Tanaman jagung yang terinfeksi penyakit hawar daun pada fase vegetatif menyebabkan tingkat penularan yang lebih berat dibanding bila penularan terjadi pada tanaman yang lebih tua dan ini akan berpengaruh terhadap kehilangan hasil (Sumartini dan Sri Hardaningsih 1995). Namun menurut Sudjono (1988), jika tanaman jagung tertular sebelum keluar rambut (bunga betina) dapat menyebabkan kehilangan hasil 59%. Kehilangan hasil akibat H. turcicum dapat mencapai 100% atau puso pada tingkat penularan yang berat (Roliyah 2000).

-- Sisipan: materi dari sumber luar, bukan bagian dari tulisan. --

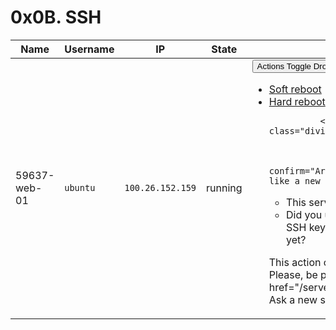 # 0x0B. SSH

<table class="table table-striped">
  <thead>
    <tr>
      <th>Name</th>
      <th>Username</th>
      <th>IP</th>
      <th>State</th>
      <th></th>
    </tr>
  </thead>

  <tbody>
      <tr>
        <td>59637-web-01</td>
        <td><code>ubuntu</code></td>
        <td><code>100.26.152.159</code></td>
        <td>running</td>
        <td>
          <div class="btn-group">
            <button type="button" class="btn btn-sm btn-default dropdown-toggle" data-toggle="dropdown">
              Actions
              <span class="caret"></span>
              <span class="sr-only">Toggle Dropdown</span>
            </button>
            <ul class="dropdown-menu dropdown-menu-right">
                <li><a data-confirm="Are you sure to reboot 527377-web-01?" href="/servers/9390/soft_reboot">Soft reboot</a></li>
                  <li><a data-confirm="Are you sure to hard reboot 527377-web-01?" href="/servers/9390/hard_reboot">Hard reboot</a></li>

              <li role="separator" class="divider"></li>

                <li>
                  <a data-confirm="Are you sure you'd like a new server?

-   This server will be destroyed
-   Did you update your public SSH key in your user profile yet?

This action can take time...
Please, be patient..." href="/servers/9390/ask_new">
Ask a new server
</a> </li>

</ul>
</div>
</td>
</tr>

  </tbody>
</table>
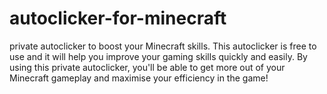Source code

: # autoclicker-for-minecraft
private autoclicker to boost your Minecraft skills.
This autoclicker is free to use and it will help you improve your gaming skills quickly and easily. By using this private autoclicker, you'll be able to get more out of your Minecraft gameplay and maximise your efficiency in the game! 
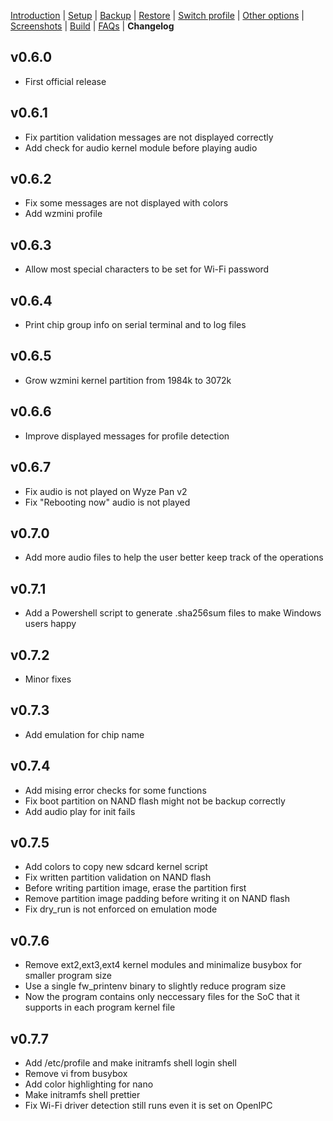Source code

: [Introduction](README.md) | [Setup](README_setup.md) | [Backup](README_backup.md) | [Restore](README_restore.md) | [Switch profile](README_switch_profile.md) | [Other options](README_other_options.md) | [Screenshots](README_screenshots.md) | [Build](README_build.md) | [FAQs](README_FAQs.md) | **Changelog**



## v0.6.0

- First official release

## v0.6.1

- Fix partition validation messages are not displayed correctly
- Add check for audio kernel module before playing audio

## v0.6.2

- Fix some messages are not displayed with colors
- Add wzmini profile

## v0.6.3

- Allow most special characters to be set for Wi-Fi password

## v0.6.4

- Print chip group info on serial terminal and to log files

## v0.6.5

- Grow wzmini kernel partition from 1984k to 3072k

## v0.6.6

- Improve displayed messages for profile detection

## v0.6.7

- Fix audio is not played on Wyze Pan v2
- Fix "Rebooting now" audio is not played

## v0.7.0

- Add more audio files to help the user better keep track of the operations

## v0.7.1

- Add a Powershell script to generate .sha256sum files to make Windows users happy

## v0.7.2

- Minor fixes

## v0.7.3

- Add emulation for chip name

## v0.7.4

- Add mising error checks for some functions
- Fix boot partition on NAND flash might not be backup correctly
- Add audio play for init fails

## v0.7.5

- Add colors to copy new sdcard kernel script 
- Fix written partition validation on NAND flash
- Before writing partition image, erase the partition first
- Remove partition image padding before writing it on NAND flash
- Fix dry_run is not enforced on emulation mode

## v0.7.6

- Remove ext2,ext3,ext4 kernel modules and minimalize busybox for smaller program size
- Use a single fw_printenv binary to slightly reduce program size
- Now the program contains only neccessary files for the SoC that it supports in each program kernel file

## v0.7.7

- Add /etc/profile and make initramfs shell login shell
- Remove vi from busybox
- Add color highlighting for nano
- Make initramfs shell prettier
- Fix Wi-Fi driver detection still runs even it is set on OpenIPC
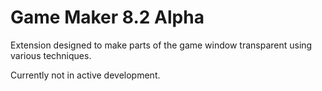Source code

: # Game Maker 8.2 Alpha

Extension designed to make parts of the game window transparent using various techniques.

Currently not in active development.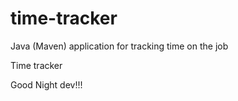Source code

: # time-tracker
Java (Maven) application for tracking time on the job

Time tracker

Good Night dev!!!
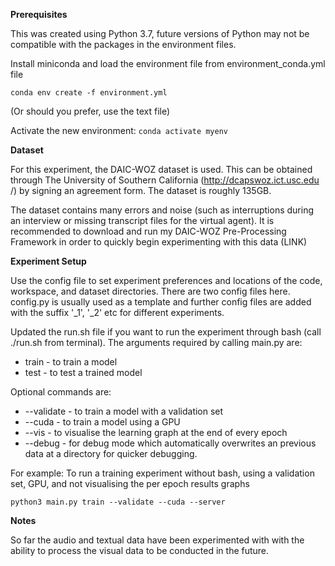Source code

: **Prerequisites**

This was created using Python 3.7, future versions of Python may not be compatible with the packages in the environment files. 

Install miniconda and load the environment file from environment_conda.yml file

`conda env create -f environment.yml`

(Or should you prefer, use the text file)

Activate the new environment: `conda activate myenv`

**Dataset**

For this experiment, the DAIC-WOZ dataset is used. This can be obtained
 through The University of Southern California (http://dcapswoz.ict.usc.edu
 /) by signing an agreement form. The dataset is roughly 135GB. 
 
 The dataset contains many errors and noise (such as interruptions during an
  interview or missing transcript files for the virtual agent). It is
   recommended to download and run my DAIC-WOZ Pre-Processing Framework in
    order to quickly begin experimenting with this data (LINK)

**Experiment Setup**

Use the config file to set experiment preferences and locations of the code, workspace, and dataset directories. There are two config files here. config.py is usually used as a template and further config files are added with the suffix '_1', '_2' etc for different experiments. 

Updated the run.sh file if you want to run the experiment through bash (call
 ./run.sh from terminal). The arguments required by calling main.py
  are: 
 - train - to train a model 
- test - to test a trained model

Optional commands are: 
- --validate - to train a model with a validation set
- --cuda - to train a model using a GPU
- --vis - to visualise the learning graph at the end of every epoch
- --debug - for debug mode which automatically overwrites an previous data at
  a directory for quicker debugging. 

For example: To run a training experiment without bash, using a validation
 set, GPU, and not visualising the per epoch results graphs
 
 `python3 main.py train --validate --cuda --server`

**Notes**

So far the audio and textual data have been experimented with with the
 ability to process the visual data to be conducted in the future.  

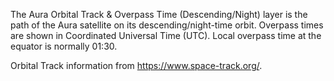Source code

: The Aura Orbital Track & Overpass Time (Descending/Night) layer is the path of the Aura satellite on its descending/night-time orbit. Overpass times are shown in Coordinated Universal Time (UTC). Local overpass time at the equator is normally 01:30.

Orbital Track information from <https://www.space-track.org/>.

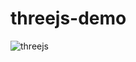 # threejs-demo


![threejs](https://user-images.githubusercontent.com/33443452/85906591-c55b3b00-b7dc-11ea-8a49-2f399118657a.gif)

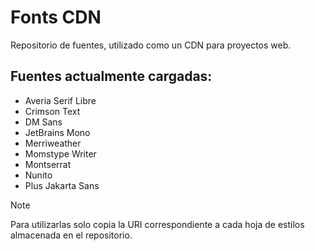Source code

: # Fonts CDN

Repositorio de fuentes, utilizado como un CDN para proyectos web.

## Fuentes actualmente cargadas:

- Averia Serif Libre
- Crimson Text
- DM Sans
- JetBrains Mono
- Merriweather
- Momstype Writer
- Montserrat
- Nunito
- Plus Jakarta Sans

> [!NOTE]
> Para utilizarlas solo copia la URI correspondiente a cada hoja de estilos almacenada en el repositorio.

Perkembangan penyakit ditentukan oleh kondisi lingkungan. Suhu optimal untuk perkembangan penyakit adalah 200− 300C (Schenck and Steller 1974). Keadaan suhu tersebut umum dijumpai pada areal pertanaman jagung di Indonesia sehingga hawar daun hampir selalu ditemukan pada setiap musim tanam. Patogen dalam bentuk miselium dorman juga mampu bertahan hingga satu tahun pada sisa tanaman jagung (Shurtleff 1980; Sumartini dan Srihardiningsih 1995) sehingga penyakit bersifat laten serta mampu menyebabkan serangan secara sporadis yang serius terutama pada varietas rentan (Pakki, 2005).

Pengendalian Penyakit

Penanaman varietas tahan merupakan cara pengendalian yang mudah, murah, dan aman bagi lingkungan (Wakman dan Burhanuddin, 2007). Menurut Sudjono (1988) jenis Kalingga, Arjuna, dan Hibrida C1 adalah tahan terhadap Helminthosporium turcicum.

(6)

Pengendalian Helminthosporium turcicum pada daerah endemis dapat dilakukan dengan pembenaman sisa-sisa panen untuk mengurangi sumber inokulum awal. Cara ini efektif menekan intensitas serangan pada daerah endemis H. turcicum (Summer dan Litteral, 1974)

Helminthosporium turcicum selain menginfeksi tanaman jagung, juga dapat merusak beberapa jenis gulma atau tanaman inang alternatif. Oka (1993) mengemukakan bahwa untuk mengendalikan penyakit tanaman, maka sumber inokulum awal (X) harus dihilangkan/dikurangi. Pengolahan tanah yang baik dan penyiangan yang sempurna dapat menekan/mengurangi sumber inokulum awal.

Pengendalian secara biologis dengan menggunakan mikroorganisme antagonis belum banyak dilaporkan. Cendawan antagonis Trichosporom sp. (Wang dan Wu 1987) dan bakteri Pseudomonas cepacia (Upadhyal dan Jasaswal 1992) berpotensi dikembangkan di areal pertanaman jagung.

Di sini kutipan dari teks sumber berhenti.